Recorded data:
....................

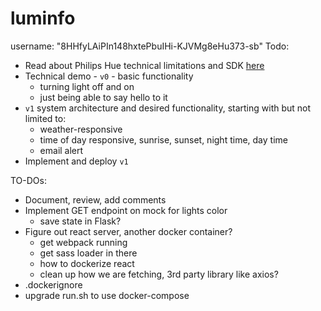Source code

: # luminfo
username: "8HHfyLAiPIn148hxtePbuIHi-KJVMg8eHu373-sb"
Todo:
* Read about Philips Hue technical limitations and SDK [here](https://developers.meethue.com/develop/get-started-2/)
* Technical demo - `v0` - basic functionality
    - turning light off and on
    - just being able to say hello to it
* `v1` system architecture and desired functionality, starting with but not limited to:
    - weather-responsive
    - time of day responsive, sunrise, sunset, night time, day time
    - email alert
* Implement and deploy `v1`


TO-DOs:
* Document, review, add comments
* Implement GET endpoint on mock for lights color
    - save state in Flask?
* Figure out react server, another docker container?
    - get webpack running
    - get sass loader in there
    - how to dockerize react
    - clean up how we are fetching, 3rd party library like axios?
* .dockerignore
* upgrade run.sh to use docker-compose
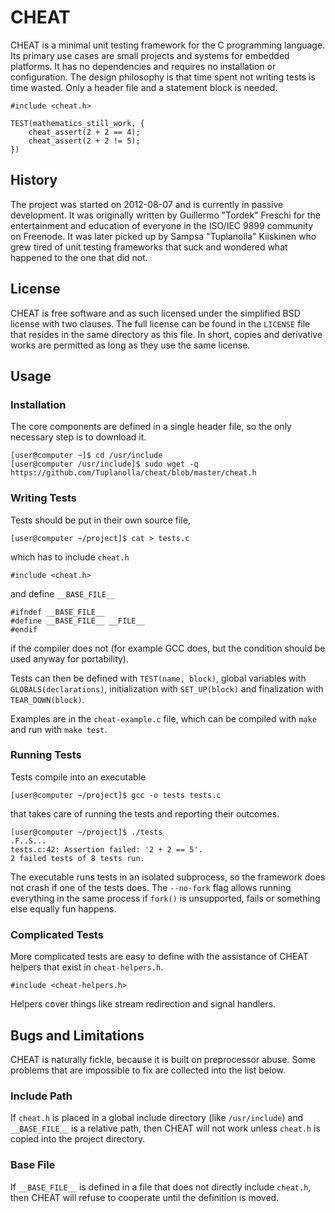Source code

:# CHEAT

CHEAT is a minimal unit testing framework for the C programming language.
Its primary use cases are small projects and systems for embedded platforms.
It has no dependencies and requires no installation or configuration.
The design philosophy is that time spent not writing tests is time wasted.
Only a header file and a statement block is needed.

    #include <cheat.h>

    TEST(mathematics_still_work, {
        cheat_assert(2 + 2 == 4);
        cheat_assert(2 + 2 != 5);
    })

## History

The project was started on 2012-08-07 and
 is currently in passive development.
It was originally written by Guillermo "Tordek" Freschi for
 the entertainment and education of everyone in
 the ISO/IEC 9899 community on Freenode.
It was later picked up by Sampsa "Tuplanolla" Kiiskinen who
 grew tired of unit testing frameworks that suck and
 wondered what happened to the one that did not.

## License

CHEAT is free software and as such
 licensed under the simplified BSD license with two clauses.
The full license can be found in the `LICENSE` file that
 resides in the same directory as this file.
In short, copies and derivative works are permitted
 as long as they use the same license.

## Usage

### Installation

The core components are defined in a single header file, so
 the only necessary step is to download it.

    [user@computer ~]$ cd /usr/include
    [user@computer /usr/include]$ sudo wget -q https://github.com/Tuplanolla/cheat/blob/master/cheat.h

### Writing Tests

Tests should be put in their own source file,

    [user@computer ~/project]$ cat > tests.c

 which has to include `cheat.h`

    #include <cheat.h>

 and define `__BASE_FILE__`

    #ifndef __BASE_FILE__
    #define __BASE_FILE__ __FILE__
    #endif

 if the compiler does not (for example GCC does, but
 the condition should be used anyway for portability).

Tests can then be defined with `TEST(name, block)`,
 global variables with `GLOBALS(declarations)`,
 initialization with `SET_UP(block)` and
 finalization with `TEAR_DOWN(block)`.

Examples are in the `cheat-example.c` file, which
 can be compiled with `make` and run with `make test`.

### Running Tests

Tests compile into an executable

    [user@computer ~/project]$ gcc -o tests tests.c

 that takes care of running the tests and reporting their outcomes.

    [user@computer ~/project]$ ./tests
    .F..S...
    tests.c:42: Assertion failed: '2 + 2 == 5'.
    2 failed tests of 8 tests run.

The executable runs tests in
 an isolated subprocess, so
 the framework does not crash if
 one of the tests does.
The `--no-fork` flag allows
 running everything in the same process if
 `fork()` is unsupported, fails or
 something else equally fun happens.

### Complicated Tests

More complicated tests are easy to define with
 the assistance of CHEAT helpers that
 exist in `cheat-helpers.h`.

    #include <cheat-helpers.h>

Helpers cover things like
 stream redirection and
 signal handlers.

## Bugs and Limitations

CHEAT is naturally fickle, because
 it is built on preprocessor abuse.
Some problems that are impossible to fix are
 collected into the list below.

### Include Path

If `cheat.h` is placed in a global include directory (like `/usr/include`) and
 `__BASE_FILE__` is a relative path, then
 CHEAT will not work unless
 `cheat.h` is copied into the project directory.

### Base File

If `__BASE_FILE__` is defined in a file
 that does not directly include `cheat.h`, then
 CHEAT will refuse to cooperate until
 the definition is moved.
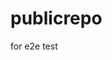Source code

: # publicrepo
for e2e test























































































































































































































































































































































































































































































































































































































































































































































































































































































































































































































































































































































































































































































































































































































































































































































































































































































































































































































































































































































































































































































































































































































































































































































































































































































































































































































































































































































































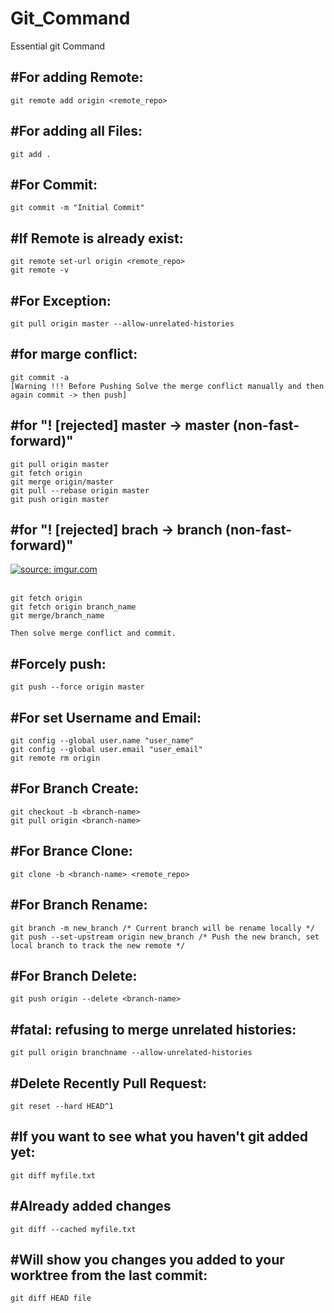 # Git_Command
Essential git Command

#For adding Remote:
---------------------
    git remote add origin <remote_repo>

#For adding all Files:
----------------------
    git add .

#For Commit:
----------------------
    git commit -m "Initial Commit"

#If Remote is already exist:
-------------------------------
    git remote set-url origin <remote_repo>
    git remote -v

#For Exception:
------------------
    git pull origin master --allow-unrelated-histories

#for marge conflict:
------------------------
    git commit -a
    [Warning !!! Before Pushing Solve the merge conflict manually and then again commit -> then push]

#for  "! [rejected]        master -> master (non-fast-forward)"
--------------------------------------------------------------------
    git pull origin master
    git fetch origin
    git merge origin/master
    git pull --rebase origin master
    git push origin master
    
#for  "! [rejected]        brach -> branch (non-fast-forward)"
--------------------------------------------------------------------
<a href="https://imgur.com/jirwHNM"><img src="https://i.imgur.com/jirwHNM.png" title="source: imgur.com" /></a><br/><br/>

    git fetch origin
    git fetch origin branch_name
    git merge/branch_name
    
    Then solve merge conflict and commit.
    
#Forcely push:
------------------------------
    git push --force origin master
    
#For set Username and Email:
-----------------------------
    git config --global user.name "user_name"
    git config --global user.email "user_email"
    git remote rm origin

#For Branch Create:
--------------------
    git checkout -b <branch-name>
    git pull origin <branch-name>
    
#For Brance Clone:
--------------------
    git clone -b <branch-name> <remote_repo>

#For Branch Rename:
------------------------------
    git branch -m new_branch /* Current branch will be rename locally */
    git push --set-upstream origin new_branch /* Push the new branch, set local branch to track the new remote */

#For Branch Delete:
-------------------------
    git push origin --delete <branch-name>
    
#fatal: refusing to merge unrelated histories:
------------------------------------------------
    git pull origin branchname --allow-unrelated-histories

#Delete Recently Pull Request:
-----------------------------------
    git reset --hard HEAD^1
    
#If you want to see what you haven't git added yet:
-----------------------------------------------------
    git diff myfile.txt
    
#Already added changes
-----------------------
    git diff --cached myfile.txt

#Will show you changes you added to your worktree from the last commit:
----------------------------------------------------------------------------
    git diff HEAD file
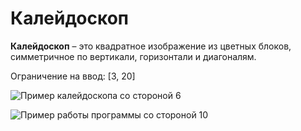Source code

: # Калейдоскоп

**Калейдоскоп** – это квадратное изображение из цветных блоков, симметричное по вертикали, горизонтали и диагоналям.

Ограничение на ввод: [3, 20]

![Пример калейдоскопа со стороной 6](https://user-images.githubusercontent.com/18336087/52916824-4820db80-32f5-11e9-9f88-46ccea734826.png)

![Пример работы программы со стороной 10](https://user-images.githubusercontent.com/18336087/52916831-5111ad00-32f5-11e9-9a8e-9f75e3de519b.png)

....................

Work request:
All lines above from the one containing "running everything in the same process if" to the one containing "defined in a file" must be repeated exactly, both lines included, and no others.

Solution to this problem:
 running everything in the same process if
 `fork()` is unsupported, fails or
 something else equally fun happens.

### Complicated Tests

More complicated tests are easy to define with
 the assistance of CHEAT helpers that
 exist in `cheat-helpers.h`.

    #include <cheat-helpers.h>

Helpers cover things like
 stream redirection and
 signal handlers.

## Bugs and Limitations

CHEAT is naturally fickle, because
 it is built on preprocessor abuse.
Some problems that are impossible to fix are
 collected into the list below.

### Include Path

If `cheat.h` is placed in a global include directory (like `/usr/include`) and
 `__BASE_FILE__` is a relative path, then
 CHEAT will not work unless
 `cheat.h` is copied into the project directory.

### Base File

If `__BASE_FILE__` is defined in a file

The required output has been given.